WHAT IS BEING ASKED
In the listing below, locate the line containing "- Tabbar animation" and the line containing "<font size=4>**Any infringement". Output both of them and every line between, exactly as written, and nothing more.

DATA RECORDS: Begin

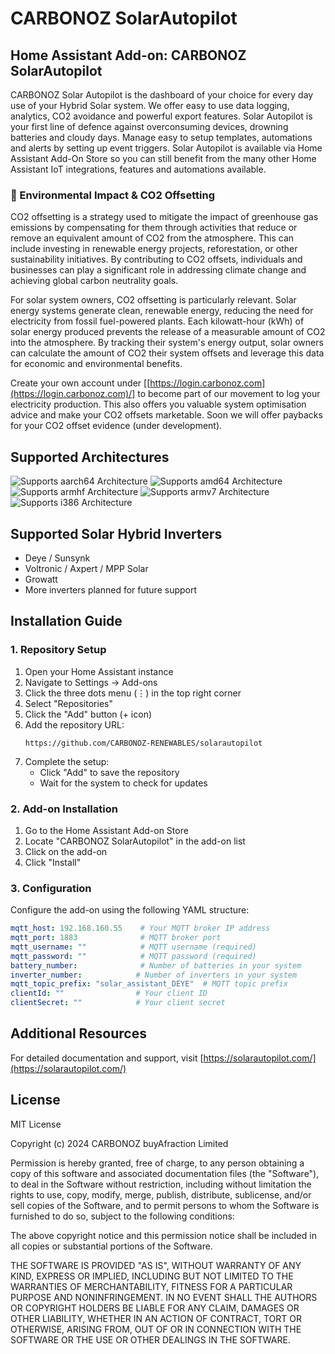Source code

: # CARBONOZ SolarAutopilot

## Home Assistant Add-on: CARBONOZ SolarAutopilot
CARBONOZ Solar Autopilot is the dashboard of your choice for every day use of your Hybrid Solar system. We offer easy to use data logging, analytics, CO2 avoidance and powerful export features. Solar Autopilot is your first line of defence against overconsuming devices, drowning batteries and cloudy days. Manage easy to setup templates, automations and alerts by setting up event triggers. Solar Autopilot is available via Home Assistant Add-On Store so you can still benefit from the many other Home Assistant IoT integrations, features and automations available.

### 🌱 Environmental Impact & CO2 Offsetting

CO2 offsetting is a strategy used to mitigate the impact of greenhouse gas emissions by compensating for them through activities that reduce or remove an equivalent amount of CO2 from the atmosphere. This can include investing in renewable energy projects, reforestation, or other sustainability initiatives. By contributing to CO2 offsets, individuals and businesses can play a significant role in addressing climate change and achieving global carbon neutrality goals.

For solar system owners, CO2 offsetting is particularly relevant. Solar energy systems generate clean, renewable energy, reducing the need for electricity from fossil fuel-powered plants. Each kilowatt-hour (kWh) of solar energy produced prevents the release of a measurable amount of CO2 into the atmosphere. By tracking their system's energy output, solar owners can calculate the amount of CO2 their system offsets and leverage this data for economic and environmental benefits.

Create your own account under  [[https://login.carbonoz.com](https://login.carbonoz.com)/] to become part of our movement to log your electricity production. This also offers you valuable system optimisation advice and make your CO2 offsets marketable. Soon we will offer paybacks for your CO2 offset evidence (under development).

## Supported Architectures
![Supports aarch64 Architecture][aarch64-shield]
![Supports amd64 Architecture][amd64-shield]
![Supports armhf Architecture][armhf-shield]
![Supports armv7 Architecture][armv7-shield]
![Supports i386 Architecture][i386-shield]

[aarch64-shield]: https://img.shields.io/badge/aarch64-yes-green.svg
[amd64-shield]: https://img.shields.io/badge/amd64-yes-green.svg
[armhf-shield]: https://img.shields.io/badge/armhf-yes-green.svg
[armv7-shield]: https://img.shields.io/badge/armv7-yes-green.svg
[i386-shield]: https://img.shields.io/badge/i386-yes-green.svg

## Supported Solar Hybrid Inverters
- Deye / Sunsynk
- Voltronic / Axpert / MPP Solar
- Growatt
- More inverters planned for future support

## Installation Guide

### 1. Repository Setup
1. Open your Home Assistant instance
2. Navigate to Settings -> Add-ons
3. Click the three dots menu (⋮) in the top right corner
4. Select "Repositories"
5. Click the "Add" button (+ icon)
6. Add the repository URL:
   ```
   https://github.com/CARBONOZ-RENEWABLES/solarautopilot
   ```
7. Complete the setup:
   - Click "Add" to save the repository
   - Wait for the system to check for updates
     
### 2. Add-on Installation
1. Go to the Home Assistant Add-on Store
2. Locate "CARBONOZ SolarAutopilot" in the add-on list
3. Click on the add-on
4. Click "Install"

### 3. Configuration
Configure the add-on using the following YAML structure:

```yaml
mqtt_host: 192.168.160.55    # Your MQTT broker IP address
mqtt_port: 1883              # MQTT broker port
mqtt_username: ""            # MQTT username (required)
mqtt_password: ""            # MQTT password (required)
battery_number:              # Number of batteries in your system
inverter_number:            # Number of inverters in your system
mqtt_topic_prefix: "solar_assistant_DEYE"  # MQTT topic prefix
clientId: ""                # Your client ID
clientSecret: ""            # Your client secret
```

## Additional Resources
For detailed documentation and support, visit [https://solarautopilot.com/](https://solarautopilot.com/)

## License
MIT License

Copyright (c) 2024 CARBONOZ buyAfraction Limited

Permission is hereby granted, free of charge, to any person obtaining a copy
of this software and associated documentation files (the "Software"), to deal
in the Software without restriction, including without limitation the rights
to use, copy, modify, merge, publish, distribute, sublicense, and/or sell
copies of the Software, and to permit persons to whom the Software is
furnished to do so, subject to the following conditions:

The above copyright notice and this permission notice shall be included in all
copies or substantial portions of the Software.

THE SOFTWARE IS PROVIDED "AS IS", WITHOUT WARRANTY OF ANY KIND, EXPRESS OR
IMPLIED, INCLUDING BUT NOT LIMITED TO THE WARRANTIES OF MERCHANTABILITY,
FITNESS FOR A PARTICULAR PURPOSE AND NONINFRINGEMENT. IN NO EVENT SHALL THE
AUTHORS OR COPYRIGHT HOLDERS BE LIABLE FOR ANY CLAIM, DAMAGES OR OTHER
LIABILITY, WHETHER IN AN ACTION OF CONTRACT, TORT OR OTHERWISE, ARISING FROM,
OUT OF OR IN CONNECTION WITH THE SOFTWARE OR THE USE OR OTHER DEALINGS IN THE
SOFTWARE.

DATA RECORDS: End
DATA RECORDS: Begin

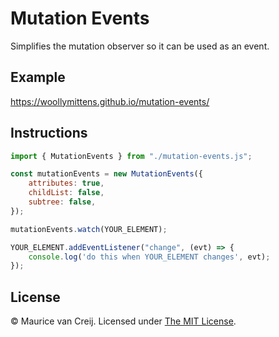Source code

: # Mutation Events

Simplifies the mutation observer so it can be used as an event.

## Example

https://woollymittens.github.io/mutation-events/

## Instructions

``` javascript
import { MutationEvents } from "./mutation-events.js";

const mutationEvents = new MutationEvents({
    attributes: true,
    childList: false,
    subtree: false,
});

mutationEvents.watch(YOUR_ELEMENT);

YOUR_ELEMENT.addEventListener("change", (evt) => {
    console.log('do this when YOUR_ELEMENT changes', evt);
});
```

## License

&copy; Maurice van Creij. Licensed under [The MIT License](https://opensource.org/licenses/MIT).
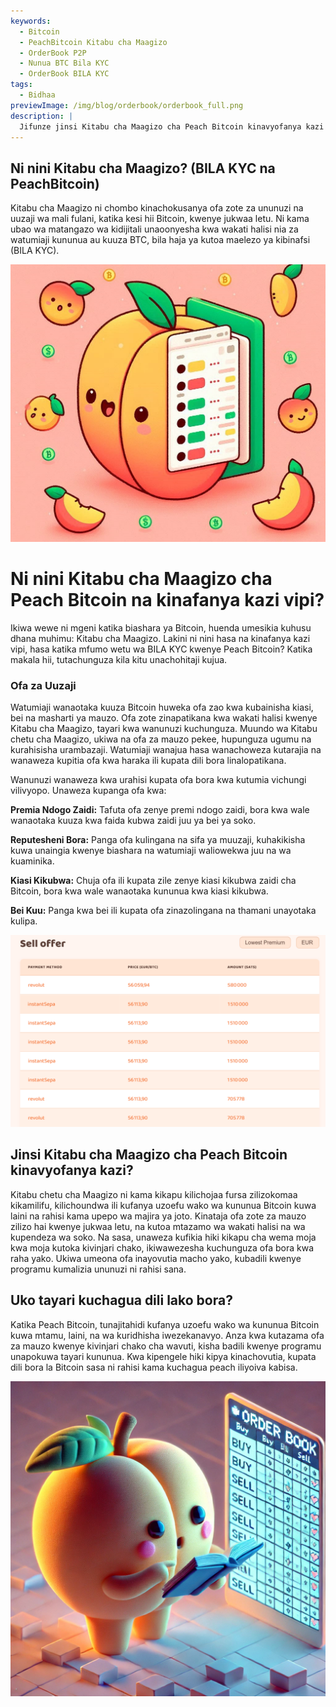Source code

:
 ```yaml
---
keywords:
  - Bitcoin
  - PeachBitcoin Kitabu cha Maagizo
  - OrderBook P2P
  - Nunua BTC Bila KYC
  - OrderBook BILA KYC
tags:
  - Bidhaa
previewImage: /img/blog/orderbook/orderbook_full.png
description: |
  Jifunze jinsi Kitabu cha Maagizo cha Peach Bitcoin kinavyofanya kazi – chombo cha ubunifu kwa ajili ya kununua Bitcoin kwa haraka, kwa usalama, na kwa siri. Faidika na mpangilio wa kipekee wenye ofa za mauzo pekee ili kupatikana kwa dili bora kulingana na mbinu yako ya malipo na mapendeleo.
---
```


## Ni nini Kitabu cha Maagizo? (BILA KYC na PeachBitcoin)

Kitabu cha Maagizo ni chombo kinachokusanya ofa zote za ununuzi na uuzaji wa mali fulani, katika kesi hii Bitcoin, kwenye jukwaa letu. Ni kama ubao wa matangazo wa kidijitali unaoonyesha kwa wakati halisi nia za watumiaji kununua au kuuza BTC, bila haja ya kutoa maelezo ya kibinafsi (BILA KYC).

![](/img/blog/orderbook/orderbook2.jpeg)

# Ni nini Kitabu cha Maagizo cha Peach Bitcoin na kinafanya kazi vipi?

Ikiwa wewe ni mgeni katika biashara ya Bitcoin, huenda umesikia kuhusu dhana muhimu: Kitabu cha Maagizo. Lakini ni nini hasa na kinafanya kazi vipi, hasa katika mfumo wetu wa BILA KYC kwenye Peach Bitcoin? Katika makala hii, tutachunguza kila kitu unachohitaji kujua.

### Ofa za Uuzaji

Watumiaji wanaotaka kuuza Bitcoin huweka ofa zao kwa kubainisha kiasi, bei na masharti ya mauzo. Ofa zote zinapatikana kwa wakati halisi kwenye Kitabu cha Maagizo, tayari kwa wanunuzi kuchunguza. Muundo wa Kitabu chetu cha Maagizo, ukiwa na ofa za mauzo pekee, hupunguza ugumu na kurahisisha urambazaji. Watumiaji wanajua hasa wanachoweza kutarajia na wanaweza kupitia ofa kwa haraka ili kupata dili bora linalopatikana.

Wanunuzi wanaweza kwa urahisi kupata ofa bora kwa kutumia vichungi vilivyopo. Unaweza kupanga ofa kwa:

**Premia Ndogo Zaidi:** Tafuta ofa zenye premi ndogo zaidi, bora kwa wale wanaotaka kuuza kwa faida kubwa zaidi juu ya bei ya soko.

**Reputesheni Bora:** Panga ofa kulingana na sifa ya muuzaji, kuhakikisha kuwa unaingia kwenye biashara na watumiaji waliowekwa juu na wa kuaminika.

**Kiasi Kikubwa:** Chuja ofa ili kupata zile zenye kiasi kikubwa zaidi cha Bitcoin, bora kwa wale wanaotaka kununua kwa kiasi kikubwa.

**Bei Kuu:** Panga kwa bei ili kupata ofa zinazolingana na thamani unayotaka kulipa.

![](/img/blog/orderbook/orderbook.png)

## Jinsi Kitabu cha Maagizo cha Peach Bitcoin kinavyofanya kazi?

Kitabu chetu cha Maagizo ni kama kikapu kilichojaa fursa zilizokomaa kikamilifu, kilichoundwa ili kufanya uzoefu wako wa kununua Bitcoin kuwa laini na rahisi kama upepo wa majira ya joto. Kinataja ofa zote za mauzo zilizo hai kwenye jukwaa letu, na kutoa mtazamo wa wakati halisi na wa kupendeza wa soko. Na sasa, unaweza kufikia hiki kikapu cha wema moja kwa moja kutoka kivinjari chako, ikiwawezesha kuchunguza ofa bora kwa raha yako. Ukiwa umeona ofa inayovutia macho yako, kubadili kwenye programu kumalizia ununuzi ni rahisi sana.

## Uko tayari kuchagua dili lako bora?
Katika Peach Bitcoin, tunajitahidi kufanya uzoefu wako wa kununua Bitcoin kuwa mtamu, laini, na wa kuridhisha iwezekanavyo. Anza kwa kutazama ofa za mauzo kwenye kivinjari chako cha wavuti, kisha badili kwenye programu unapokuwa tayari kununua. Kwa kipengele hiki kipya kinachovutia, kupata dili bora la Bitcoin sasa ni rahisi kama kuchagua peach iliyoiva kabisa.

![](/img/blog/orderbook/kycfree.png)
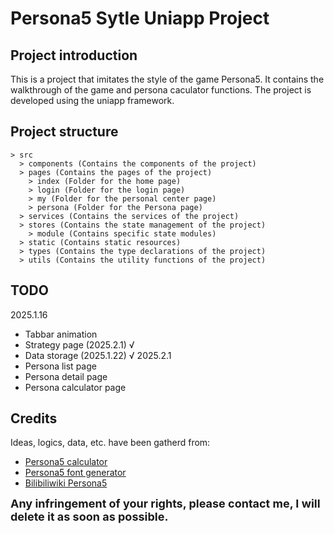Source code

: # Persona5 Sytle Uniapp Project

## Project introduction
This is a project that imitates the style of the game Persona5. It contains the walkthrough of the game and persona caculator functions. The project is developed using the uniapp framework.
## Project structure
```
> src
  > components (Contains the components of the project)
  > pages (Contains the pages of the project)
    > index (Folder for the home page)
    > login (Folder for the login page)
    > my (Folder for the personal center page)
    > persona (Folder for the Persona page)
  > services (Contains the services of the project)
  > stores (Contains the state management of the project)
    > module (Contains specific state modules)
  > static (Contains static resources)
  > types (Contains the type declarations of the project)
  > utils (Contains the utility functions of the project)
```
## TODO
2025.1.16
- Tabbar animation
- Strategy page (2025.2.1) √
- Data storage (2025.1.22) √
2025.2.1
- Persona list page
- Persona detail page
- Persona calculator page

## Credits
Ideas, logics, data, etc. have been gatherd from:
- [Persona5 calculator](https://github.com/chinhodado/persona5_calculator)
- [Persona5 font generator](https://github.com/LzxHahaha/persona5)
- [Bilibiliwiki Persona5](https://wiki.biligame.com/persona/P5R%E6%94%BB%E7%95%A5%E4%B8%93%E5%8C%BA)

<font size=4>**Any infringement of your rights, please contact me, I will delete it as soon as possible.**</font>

DATA RECORDS: End
DATA RECORDS: Begin

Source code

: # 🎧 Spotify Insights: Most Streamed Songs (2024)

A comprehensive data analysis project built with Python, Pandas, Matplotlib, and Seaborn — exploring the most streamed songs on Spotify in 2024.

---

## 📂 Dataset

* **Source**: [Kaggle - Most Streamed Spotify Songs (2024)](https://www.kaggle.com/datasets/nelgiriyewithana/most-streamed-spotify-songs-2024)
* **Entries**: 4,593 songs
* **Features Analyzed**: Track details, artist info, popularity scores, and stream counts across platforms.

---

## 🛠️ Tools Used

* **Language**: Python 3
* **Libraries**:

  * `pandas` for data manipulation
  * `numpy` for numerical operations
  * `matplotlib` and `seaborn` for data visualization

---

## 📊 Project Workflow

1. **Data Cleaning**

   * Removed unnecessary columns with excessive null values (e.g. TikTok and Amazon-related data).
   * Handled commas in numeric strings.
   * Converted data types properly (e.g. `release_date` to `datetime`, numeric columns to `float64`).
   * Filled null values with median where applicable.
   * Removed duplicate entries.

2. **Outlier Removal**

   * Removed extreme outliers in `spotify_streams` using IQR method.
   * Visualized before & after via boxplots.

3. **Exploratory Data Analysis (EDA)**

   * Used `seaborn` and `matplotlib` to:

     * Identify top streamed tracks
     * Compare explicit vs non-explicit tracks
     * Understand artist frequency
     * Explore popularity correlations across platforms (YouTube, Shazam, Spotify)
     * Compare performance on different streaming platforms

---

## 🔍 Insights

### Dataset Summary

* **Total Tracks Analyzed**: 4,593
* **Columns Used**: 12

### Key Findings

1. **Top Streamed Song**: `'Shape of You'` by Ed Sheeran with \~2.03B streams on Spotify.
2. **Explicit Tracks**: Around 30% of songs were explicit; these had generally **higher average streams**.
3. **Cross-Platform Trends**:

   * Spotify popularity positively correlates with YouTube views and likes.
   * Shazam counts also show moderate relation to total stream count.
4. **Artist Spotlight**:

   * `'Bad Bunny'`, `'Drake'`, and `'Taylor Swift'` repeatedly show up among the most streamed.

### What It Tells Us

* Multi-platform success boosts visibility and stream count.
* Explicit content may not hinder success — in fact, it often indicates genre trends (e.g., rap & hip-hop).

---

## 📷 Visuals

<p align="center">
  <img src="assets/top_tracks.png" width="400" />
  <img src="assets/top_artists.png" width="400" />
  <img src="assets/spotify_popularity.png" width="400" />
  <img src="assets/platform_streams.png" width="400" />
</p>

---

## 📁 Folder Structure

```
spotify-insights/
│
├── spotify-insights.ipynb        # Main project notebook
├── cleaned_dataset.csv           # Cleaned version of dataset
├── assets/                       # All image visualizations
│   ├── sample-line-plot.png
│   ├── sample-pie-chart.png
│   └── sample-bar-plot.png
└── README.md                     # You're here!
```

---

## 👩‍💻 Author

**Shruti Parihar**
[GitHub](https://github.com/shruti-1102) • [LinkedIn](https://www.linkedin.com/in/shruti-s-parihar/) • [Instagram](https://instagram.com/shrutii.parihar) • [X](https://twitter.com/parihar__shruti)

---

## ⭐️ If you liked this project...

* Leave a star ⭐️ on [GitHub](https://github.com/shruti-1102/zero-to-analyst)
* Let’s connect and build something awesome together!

DATA RECORDS: End

TASK ANSWER
- Tabbar animation
- Strategy page (2025.2.1) √
- Data storage (2025.1.22) √
2025.2.1
- Persona list page
- Persona detail page
- Persona calculator page

## Credits
Ideas, logics, data, etc. have been gatherd from:
- [Persona5 calculator](https://github.com/chinhodado/persona5_calculator)
- [Persona5 font generator](https://github.com/LzxHahaha/persona5)
- [Bilibiliwiki Persona5](https://wiki.biligame.com/persona/P5R%E6%94%BB%E7%95%A5%E4%B8%93%E5%8C%BA)

<font size=4>**Any infringement of your rights, please contact me, I will delete it as soon as possible.**</font>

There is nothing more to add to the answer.